[Stored data]

◆ ◆ ◆

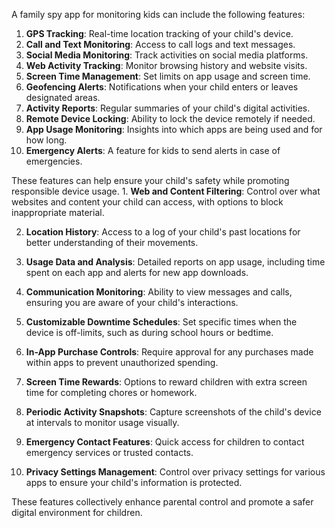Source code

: <div class="prose break-words dark:prose-invert prose-p:leading-relaxed prose-pre:p-0 fix-max-with-100"><p class="mb-2 last:mb-0">A family spy app for monitoring kids can include the following features:</p>
<ol>
<li><strong>GPS Tracking</strong>: Real-time location tracking of your child's device.</li>
<li><strong>Call and Text Monitoring</strong>: Access to call logs and text messages.</li>
<li><strong>Social Media Monitoring</strong>: Track activities on social media platforms.</li>
<li><strong>Web Activity Tracking</strong>: Monitor browsing history and website visits.</li>
<li><strong>Screen Time Management</strong>: Set limits on app usage and screen time.</li>
<li><strong>Geofencing Alerts</strong>: Notifications when your child enters or leaves designated areas.</li>
<li><strong>Activity Reports</strong>: Regular summaries of your child's digital activities.</li>
<li><strong>Remote Device Locking</strong>: Ability to lock the device remotely if needed.</li>
<li><strong>App Usage Monitoring</strong>: Insights into which apps are being used and for how long.</li>
<li><strong>Emergency Alerts</strong>: A feature for kids to send alerts in case of emergencies.</li>
</ol>
<p class="mb-2 last:mb-0">These features can help ensure your child's safety while promoting responsible device usage. 1. <strong>Web and Content Filtering</strong>: Control over what websites and content your child can access, with options to block inappropriate material.</p>
<ol start="2">
<li>
<p class="mb-2 last:mb-0"><strong>Location History</strong>: Access to a log of your child's past locations for better understanding of their movements.</p>
</li>
<li>
<p class="mb-2 last:mb-0"><strong>Usage Data and Analysis</strong>: Detailed reports on app usage, including time spent on each app and alerts for new app downloads.</p>
</li>
<li>
<p class="mb-2 last:mb-0"><strong>Communication Monitoring</strong>: Ability to view messages and calls, ensuring you are aware of your child's interactions.</p>
</li>
<li>
<p class="mb-2 last:mb-0"><strong>Customizable Downtime Schedules</strong>: Set specific times when the device is off-limits, such as during school hours or bedtime.</p>
</li>
<li>
<p class="mb-2 last:mb-0"><strong>In-App Purchase Controls</strong>: Require approval for any purchases made within apps to prevent unauthorized spending.</p>
</li>
<li>
<p class="mb-2 last:mb-0"><strong>Screen Time Rewards</strong>: Options to reward children with extra screen time for completing chores or homework.</p>
</li>
<li>
<p class="mb-2 last:mb-0"><strong>Periodic Activity Snapshots</strong>: Capture screenshots of the child's device at intervals to monitor usage visually.</p>
</li>
<li>
<p class="mb-2 last:mb-0"><strong>Emergency Contact Features</strong>: Quick access for children to contact emergency services or trusted contacts.</p>
</li>
<li>
<p class="mb-2 last:mb-0"><strong>Privacy Settings Management</strong>: Control over privacy settings for various apps to ensure your child's information is protected.</p>
</li>
</ol>
<p class="mb-2 last:mb-0">These features collectively enhance parental control and promote a safer digital environment for children.</p></div>
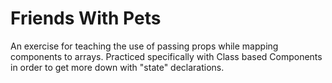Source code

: Friends With Pets 
=====================

An exercise for teaching the use of passing props while mapping components to arrays. Practiced specifically with Class based Components in order to get more down with "state" declarations.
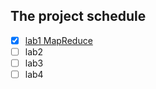 ## The project schedule

- [x] [lab1 MapReduce](labs/lab1/README.md)
- [ ] lab2
- [ ] lab3
- [ ] lab4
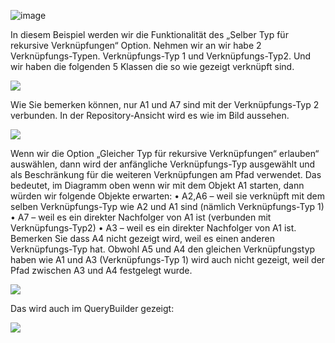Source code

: ![image](//images.ctfassets.net/6mz8d8cle1nl/44TSRSjiUL7MlUbW414SIW/76c43b5c633ae9bc020ee4c8286db6db/image.png)

In diesem Beispiel werden wir die Funktionalität des „Selber Typ für rekursive Verknüpfungen“ Option. Nehmen wir an wir habe 2 Verknüpfungs-Typen.  Verknüpfungs-Typ 1 und Verknüpfungs-Typ2. Und wir haben die folgenden 5  Klassen die so wie gezeigt verknüpft sind. 

![](//images.ctfassets.net/6mz8d8cle1nl/3lO19TSfqbQZ3k2rZNgR1V/89428abe21bef9e581df375bf0c30f3a/13-03-2019_13-41-30_-_Copy.png)

Wie Sie bemerken können, nur A1 und A7 sind mit der Verknüpfungs-Typ 2 verbunden. In der Repository-Ansicht wird es wie im Bild aussehen.

![](//images.ctfassets.net/6mz8d8cle1nl/4xpF9Kj9lSZQEhgeJk4ASz/c5378e17b83ba164a7856dd4a3e25235/13-03-2019_13-48-22.png)

Wenn wir die Option „Gleicher Typ für rekursive Verknüpfungen“ erlauben“ auswählen, dann wird der anfängliche Verknüpfungs-Typ ausgewählt und als Beschränkung für die weiteren Verknüpfungen am Pfad verwendet. Das bedeutet, im Diagramm oben wenn wir mit dem Objekt A1 starten, dann würden wir folgende Objekte erwarten: 
•	A2,A6 – weil sie verknüpft mit dem selben Verknüpfungs-Typ wie A2 und A1  sind (nämlich Verknüpfungs-Typ 1)
•	A7 – weil es ein direkter Nachfolger von A1 ist (verbunden mit Verknüpfungs-Typ2)
•	A3 – weil es ein direkter Nachfolger von A1 ist. Bemerken Sie dass A4 nicht gezeigt wird, weil es einen anderen Verknüpfungs-Typ hat. Obwohl A5 und A4 den gleichen Verknüpfungstyp haben wie A1 und A3 (Verknüpfungs-Typ 1) wird auch nicht gezeigt, weil der Pfad zwischen A3 und A4 festgelegt wurde. 

![](//images.ctfassets.net/6mz8d8cle1nl/7e32HiZ8tbzeyd4CBzUlYm/ec97f708bf06b67e764372448eefad06/13-03-2019_13-41-30.png)

Das wird auch im QueryBuilder gezeigt:

![](//images.ctfassets.net/6mz8d8cle1nl/24dUjgU7WAxc3kERpTulUK/042783f14120046caebe60ecaa88d3c4/13-03-2019_13-52-20.png)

◆ ◆ ◆

• _Task prompt_
Restate each entry word for word; pictures stay out of the copy.

• _Reply_
Source code

: <div class="prose break-words dark:prose-invert prose-p:leading-relaxed prose-pre:p-0 fix-max-with-100"><p class="mb-2 last:mb-0">A family spy app for monitoring kids can include the following features:</p>
<ol>
<li><strong>GPS Tracking</strong>: Real-time location tracking of your child's device.</li>
<li><strong>Call and Text Monitoring</strong>: Access to call logs and text messages.</li>
<li><strong>Social Media Monitoring</strong>: Track activities on social media platforms.</li>
<li><strong>Web Activity Tracking</strong>: Monitor browsing history and website visits.</li>
<li><strong>Screen Time Management</strong>: Set limits on app usage and screen time.</li>
<li><strong>Geofencing Alerts</strong>: Notifications when your child enters or leaves designated areas.</li>
<li><strong>Activity Reports</strong>: Regular summaries of your child's digital activities.</li>
<li><strong>Remote Device Locking</strong>: Ability to lock the device remotely if needed.</li>
<li><strong>App Usage Monitoring</strong>: Insights into which apps are being used and for how long.</li>
<li><strong>Emergency Alerts</strong>: A feature for kids to send alerts in case of emergencies.</li>
</ol>
<p class="mb-2 last:mb-0">These features can help ensure your child's safety while promoting responsible device usage. 1. <strong>Web and Content Filtering</strong>: Control over what websites and content your child can access, with options to block inappropriate material.</p>
<ol start="2">
<li>
<p class="mb-2 last:mb-0"><strong>Location History</strong>: Access to a log of your child's past locations for better understanding of their movements.</p>
</li>
<li>
<p class="mb-2 last:mb-0"><strong>Usage Data and Analysis</strong>: Detailed reports on app usage, including time spent on each app and alerts for new app downloads.</p>
</li>
<li>
<p class="mb-2 last:mb-0"><strong>Communication Monitoring</strong>: Ability to view messages and calls, ensuring you are aware of your child's interactions.</p>
</li>
<li>
<p class="mb-2 last:mb-0"><strong>Customizable Downtime Schedules</strong>: Set specific times when the device is off-limits, such as during school hours or bedtime.</p>
</li>
<li>
<p class="mb-2 last:mb-0"><strong>In-App Purchase Controls</strong>: Require approval for any purchases made within apps to prevent unauthorized spending.</p>
</li>
<li>
<p class="mb-2 last:mb-0"><strong>Screen Time Rewards</strong>: Options to reward children with extra screen time for completing chores or homework.</p>
</li>
<li>
<p class="mb-2 last:mb-0"><strong>Periodic Activity Snapshots</strong>: Capture screenshots of the child's device at intervals to monitor usage visually.</p>
</li>
<li>
<p class="mb-2 last:mb-0"><strong>Emergency Contact Features</strong>: Quick access for children to contact emergency services or trusted contacts.</p>
</li>
<li>
<p class="mb-2 last:mb-0"><strong>Privacy Settings Management</strong>: Control over privacy settings for various apps to ensure your child's information is protected.</p>
</li>
</ol>
<p class="mb-2 last:mb-0">These features collectively enhance parental control and promote a safer digital environment for children.</p></div>
Source code

: Friends With Pets 
=====================

An exercise for teaching the use of passing props while mapping components to arrays. Practiced specifically with Class based Components in order to get more down with "state" declarations.
 ## The project schedule

- [x] [lab1 MapReduce](labs/lab1/README.md)
- [ ] lab2
- [ ] lab3
- [ ] lab4
Source code

: ![image](//images.ctfassets.net/6mz8d8cle1nl/44TSRSjiUL7MlUbW414SIW/76c43b5c633ae9bc020ee4c8286db6db/image.png)

In diesem Beispiel werden wir die Funktionalität des „Selber Typ für rekursive Verknüpfungen“ Option. Nehmen wir an wir habe 2 Verknüpfungs-Typen.  Verknüpfungs-Typ 1 und Verknüpfungs-Typ2. Und wir haben die folgenden 5  Klassen die so wie gezeigt verknüpft sind. 

![](//images.ctfassets.net/6mz8d8cle1nl/3lO19TSfqbQZ3k2rZNgR1V/89428abe21bef9e581df375bf0c30f3a/13-03-2019_13-41-30_-_Copy.png)

Wie Sie bemerken können, nur A1 und A7 sind mit der Verknüpfungs-Typ 2 verbunden. In der Repository-Ansicht wird es wie im Bild aussehen.

![](//images.ctfassets.net/6mz8d8cle1nl/4xpF9Kj9lSZQEhgeJk4ASz/c5378e17b83ba164a7856dd4a3e25235/13-03-2019_13-48-22.png)

Wenn wir die Option „Gleicher Typ für rekursive Verknüpfungen“ erlauben“ auswählen, dann wird der anfängliche Verknüpfungs-Typ ausgewählt und als Beschränkung für die weiteren Verknüpfungen am Pfad verwendet. Das bedeutet, im Diagramm oben wenn wir mit dem Objekt A1 starten, dann würden wir folgende Objekte erwarten: 
•	A2,A6 – weil sie verknüpft mit dem selben Verknüpfungs-Typ wie A2 und A1  sind (nämlich Verknüpfungs-Typ 1)
•	A7 – weil es ein direkter Nachfolger von A1 ist (verbunden mit Verknüpfungs-Typ2)
•	A3 – weil es ein direkter Nachfolger von A1 ist. Bemerken Sie dass A4 nicht gezeigt wird, weil es einen anderen Verknüpfungs-Typ hat. Obwohl A5 und A4 den gleichen Verknüpfungstyp haben wie A1 und A3 (Verknüpfungs-Typ 1) wird auch nicht gezeigt, weil der Pfad zwischen A3 und A4 festgelegt wurde. 

![](//images.ctfassets.net/6mz8d8cle1nl/7e32HiZ8tbzeyd4CBzUlYm/ec97f708bf06b67e764372448eefad06/13-03-2019_13-41-30.png)

Das wird auch im QueryBuilder gezeigt:

![](//images.ctfassets.net/6mz8d8cle1nl/24dUjgU7WAxc3kERpTulUK/042783f14120046caebe60ecaa88d3c4/13-03-2019_13-52-20.png)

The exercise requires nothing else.